→ Problem requirements: Only the lines below between the ones containing "<!-- Subtitle Section" and "<span>Indonesia</span>", inclusive, are to be reproduced, each exactly as it stands.

→ Provided data:

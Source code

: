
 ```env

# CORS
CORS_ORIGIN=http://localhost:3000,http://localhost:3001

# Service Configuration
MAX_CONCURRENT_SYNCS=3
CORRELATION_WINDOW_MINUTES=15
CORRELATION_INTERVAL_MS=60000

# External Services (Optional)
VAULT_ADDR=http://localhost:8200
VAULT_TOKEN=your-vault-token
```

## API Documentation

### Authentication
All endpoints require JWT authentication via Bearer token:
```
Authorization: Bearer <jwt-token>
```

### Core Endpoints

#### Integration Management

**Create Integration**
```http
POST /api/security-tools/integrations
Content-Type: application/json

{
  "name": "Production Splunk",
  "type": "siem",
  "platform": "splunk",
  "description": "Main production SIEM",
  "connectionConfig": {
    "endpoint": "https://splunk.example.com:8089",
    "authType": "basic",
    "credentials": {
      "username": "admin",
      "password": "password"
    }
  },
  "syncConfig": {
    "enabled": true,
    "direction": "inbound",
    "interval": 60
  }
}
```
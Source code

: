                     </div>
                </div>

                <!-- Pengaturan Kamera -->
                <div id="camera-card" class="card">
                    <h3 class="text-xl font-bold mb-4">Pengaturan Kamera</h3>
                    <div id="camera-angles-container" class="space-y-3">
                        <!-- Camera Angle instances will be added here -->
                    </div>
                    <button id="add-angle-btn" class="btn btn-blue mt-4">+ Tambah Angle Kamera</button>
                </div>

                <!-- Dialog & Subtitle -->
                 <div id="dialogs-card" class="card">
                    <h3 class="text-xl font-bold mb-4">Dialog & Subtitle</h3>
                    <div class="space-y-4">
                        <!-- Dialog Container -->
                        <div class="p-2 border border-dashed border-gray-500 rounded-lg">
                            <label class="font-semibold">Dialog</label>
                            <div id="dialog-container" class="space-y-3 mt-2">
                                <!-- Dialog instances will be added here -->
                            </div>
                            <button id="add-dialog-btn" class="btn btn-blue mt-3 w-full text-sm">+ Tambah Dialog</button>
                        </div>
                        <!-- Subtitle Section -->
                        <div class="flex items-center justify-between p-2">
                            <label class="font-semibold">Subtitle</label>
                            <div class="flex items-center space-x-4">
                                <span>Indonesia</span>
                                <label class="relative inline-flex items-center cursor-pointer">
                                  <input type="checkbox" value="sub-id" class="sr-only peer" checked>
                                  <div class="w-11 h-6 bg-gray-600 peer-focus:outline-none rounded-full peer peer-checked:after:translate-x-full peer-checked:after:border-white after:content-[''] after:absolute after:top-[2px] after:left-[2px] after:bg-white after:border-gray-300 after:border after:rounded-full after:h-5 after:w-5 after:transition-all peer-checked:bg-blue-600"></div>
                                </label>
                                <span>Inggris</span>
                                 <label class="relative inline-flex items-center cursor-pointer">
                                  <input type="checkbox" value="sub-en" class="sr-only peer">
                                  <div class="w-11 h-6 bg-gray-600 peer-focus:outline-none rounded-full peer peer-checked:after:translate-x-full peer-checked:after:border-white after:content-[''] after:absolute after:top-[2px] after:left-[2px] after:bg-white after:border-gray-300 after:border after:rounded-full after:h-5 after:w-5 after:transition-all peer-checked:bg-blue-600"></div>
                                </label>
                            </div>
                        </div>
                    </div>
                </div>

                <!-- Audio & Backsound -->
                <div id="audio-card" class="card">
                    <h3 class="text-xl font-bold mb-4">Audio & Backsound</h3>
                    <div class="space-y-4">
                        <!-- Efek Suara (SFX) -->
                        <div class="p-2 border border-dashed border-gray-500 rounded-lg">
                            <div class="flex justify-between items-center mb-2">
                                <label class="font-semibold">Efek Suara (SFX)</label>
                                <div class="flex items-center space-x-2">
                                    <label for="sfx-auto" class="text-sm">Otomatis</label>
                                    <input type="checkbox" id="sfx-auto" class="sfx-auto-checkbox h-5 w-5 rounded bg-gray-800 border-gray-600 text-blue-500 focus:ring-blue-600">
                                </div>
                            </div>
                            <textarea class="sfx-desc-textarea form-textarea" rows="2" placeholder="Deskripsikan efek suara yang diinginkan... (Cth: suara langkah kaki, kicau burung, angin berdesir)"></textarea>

→ Result:
                        <!-- Subtitle Section -->
                        <div class="flex items-center justify-between p-2">
                            <label class="font-semibold">Subtitle</label>
                            <div class="flex items-center space-x-4">
                                <span>Indonesia</span>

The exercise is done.